The cash reserve ratio refers to the portion of total deposits lenders are expected to keep with the central bank. It serves as a monetary management tool used by the central bank to control the volume of money in circulation.

In curbing inflation, the CBN’s increase of CRR forces the banks to have less money for lending. In turn, banks would need to increase lending rates to maintain profit margins. With banks increasing interest rates, people would be forced to borrow less money. As the interest rate increases money supply reduces and demand goes down dragging inflation along with it.

“The Committee is confident that increasing the CRR at this time is fortuitous as it will help address monetary-induced inflation whilst retaining the benefits from the Bank’s LDR policy, which has been successful in significantly increasing credit to the private sector as well as pushing market interest rates downwards,” said Godwin Emefiele, governor, CBN during the MPC meeting with the press.

The only twist is that the CBN is counting on the deposit money banks (DMBs) to drive its more than 90 million Nigerians financially included by 2024. As part of achieving the target, the CBN has since 2019 mandated DMBs to maintain a 65 percent lending to deposit ratio (LDR) with the objective of forcing banks to lend money to small businesses thereby deepening financial inclusion.

The new decision, however, does not exactly make it easier for banks as increasing the CRR reduces the amount of money in banks which means less money to lend to small businesses.

But Azeez Lawal, an investment banker does not think the LDR will be affected much.

“Deposits of customers with banks are currently estimated to be over N16 trillion and growing, a 5% (500bps) increase in CRR will take less than a trillion naira from the system, as a result, we do not expect the increase in CRR to immediately impact the current status-quo,” Lawal said.

The increase will no doubt affect the way banks approach financial inclusion. Facing reduced cash flow, banks are likely to tune up their drive for deposits from big-ticket customers to meet the new requirement.

Taiwo Obasan, CEO of Fundall told explained that the CRR is a ratio and if it is to be grown, there is a need to increase deposits.

“Here’s a good example, if I’m required to always keep 25 percent of all deposits if I collect N100 billion, that is N75 billion left with me to play with. However, if I decide to increase that to N200 billion, I’d be left with N150 billion to play with,” he told BusinessDay.

He added that the single number play will encourage banks to work towards increasing their deposits through induced deposit rate increase or expanding their collection net to include areas, people and demographics without proper banking.

In the long run, more banks are likely to opt for the latter because there is no incentive to increase deposit interest rates due to the current rate crash in treasury bills and bonds. This is partly why banks have become aggressive in offering salary-loans and wooing high networth individuals (HNI) and corporate organisations to take loans for their projects.

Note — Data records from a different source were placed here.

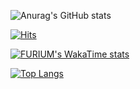 ![Anurag's GitHub stats](https://github-readme-stats.vercel.app/api?username=contability&show_icons=true&theme=radical)


[![Hits](https://hits.seeyoufarm.com/api/count/incr/badge.svg?url=https%3A%2F%2Fgithub.com%2Fcontability%2Fhit-counter&count_bg=%2379C83D&title_bg=%23555555&icon=&icon_color=%23E7E7E7&title=hits&edge_flat=false)](https://hits.seeyoufarm.com)

[![FURIUM's WakaTime stats](https://github-readme-stats.vercel.app/api/wakatime?username=contability)](https://github.com/contability/github-readme-stats)

[![Top Langs](https://github-readme-stats.vercel.app/api/top-langs/?username=contability&layout=compact&hide=java)](https://github.com/contability/github-readme-stats)
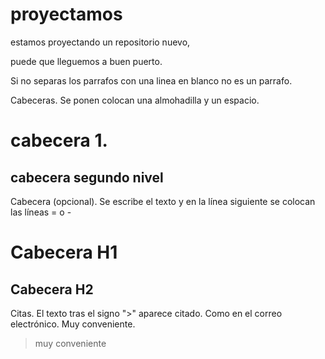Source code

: # proyectamos
estamos proyectando un repositorio nuevo,

puede que lleguemos a buen puerto.

Si no separas los parrafos con una linea en blanco no es un parrafo.

Cabeceras. Se ponen colocan una almohadilla y un espacio.

# cabecera 1.

## cabecera segundo nivel

Cabecera (opcional). Se escribe el texto y en la línea siguiente se colocan las líneas = o -

Cabecera H1
===========

Cabecera H2
-----------

Citas. El texto tras el signo ">" aparece citado. Como en el correo electrónico. Muy conveniente.
>muy conveniente


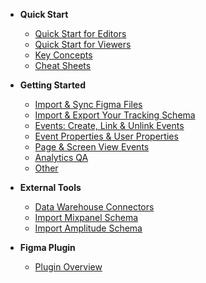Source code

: <!-- docs/_sidebar.md -->

- **Quick Start**

  - [Quick Start for Editors](quick-start/quick-start-guide.md)
  - [Quick Start for Viewers](quick-start/quick-start-viewers.md)
  - [Key Concepts](quick-start/key-concepts.md)
  - [Cheat Sheets](quick-start/cheat-sheets.md)

- **Getting Started**

  - [Import & Sync Figma Files](getting-started/import-figma-files.md)
  - [Import & Export Your Tracking Schema](getting-started/import-tracking-schema.md)
  - [Events: Create, Link & Unlink Events](getting-started/create-and-link-events.md)
  - [Event Properties & User Properties](getting-started/event-properties.md)
  - [Page & Screen View Events]()
  - [Analytics QA](getting-started/qa-analytics.md)
  - [Other](getting-started/other-actions.md)

- **External Tools**

  - [Data Warehouse Connectors](external-connectors/dwh-connector.md)
  - [Import Mixpanel Schema](external-connectors/mixpanel-schema.md)
  - [Import Amplitude Schema](external-connectors/amplitude-schema.md)

- **Figma Plugin**
  - [Plugin Overview](figma-plugin/README.md)

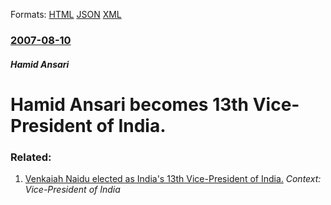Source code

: 
Formats: [HTML](/news/2007/08/10/hamid-ansari-becomes-13th-vice-president-of-india.html)  [JSON](/news/2007/08/10/hamid-ansari-becomes-13th-vice-president-of-india.json)  [XML](/news/2007/08/10/hamid-ansari-becomes-13th-vice-president-of-india.xml)  

### [2007-08-10](/news/2007/08/10/index.md)

##### Hamid Ansari
#  Hamid Ansari becomes 13th Vice-President of India.




### Related:

1. [ Venkaiah Naidu elected as India's 13th Vice-President of India.](/news/2017/08/5/venkaiah-naidu-elected-as-india-s-13th-vice-president-of-india.md) _Context: Vice-President of India_
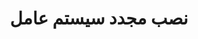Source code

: ---
id: serversCloudReinstallOS
title: نصب مجدد سیستم عامل
slug: /servers/cloud-server/reinstall-os
---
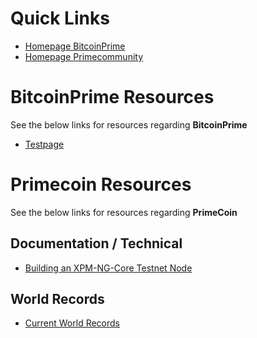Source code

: <!-- TITLE: Home -->
<!-- SUBTITLE: Welcome to the Primecoin & Bitcoin Prime Community Wiki.   -->

# Quick Links
* [Homepage BitcoinPrime ](https://www.bitcoinprime.org)
* [Homepage Primecommunity](https://www.primecommunity.org)
# BitcoinPrime Resources
See the below links for resources regarding **BitcoinPrime**

* [Testpage](bitcoin-prime/documentation/test)
# Primecoin Resources
See the below links for resources regarding **PrimeCoin**

## Documentation / Technical 
* [Building an XPM-NG-Core Testnet Node](primecoin/documentation/building-primecoin-ng-core)
## World Records
* [Current World Records](primecoin/world-records/current-world-records)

“There’s definitely going to be a bullish trend in reaching more people so they can be financially included and banks can collect their deposits however it is not very certain that these people will be able to access loans at a cheaper rate,” Obasan said.

Should the banks be forced to increase lending rates to maintain a profit margin, many small businesses could be discouraged from applying for loans leaving banks once more focusing on more worthy takers. With small businesses financially excluded, fintech companies have a good chance of leading the retail lending space.

Although fintech companies lend at double-digit rates which could be high for startups, Obasan suggests they could leverage technology to reduce operational expenses. While that would help drive down costs, it is doubtful whether the use of technology would make a significant difference. Even with a near hundred percent dependence on technology, some fintech companies still lend for up to 40 to 50 percent while most banks’ maximum lending rate is usually between 20 and 30 percent.

The advantage for fintech is that due to the high demand the mass retail market usually borrows without taking much notice of rates.

“So it’s going to be a good ride for FinTechs hopefully Google and Government doesn’t catch-up,” Obasan said.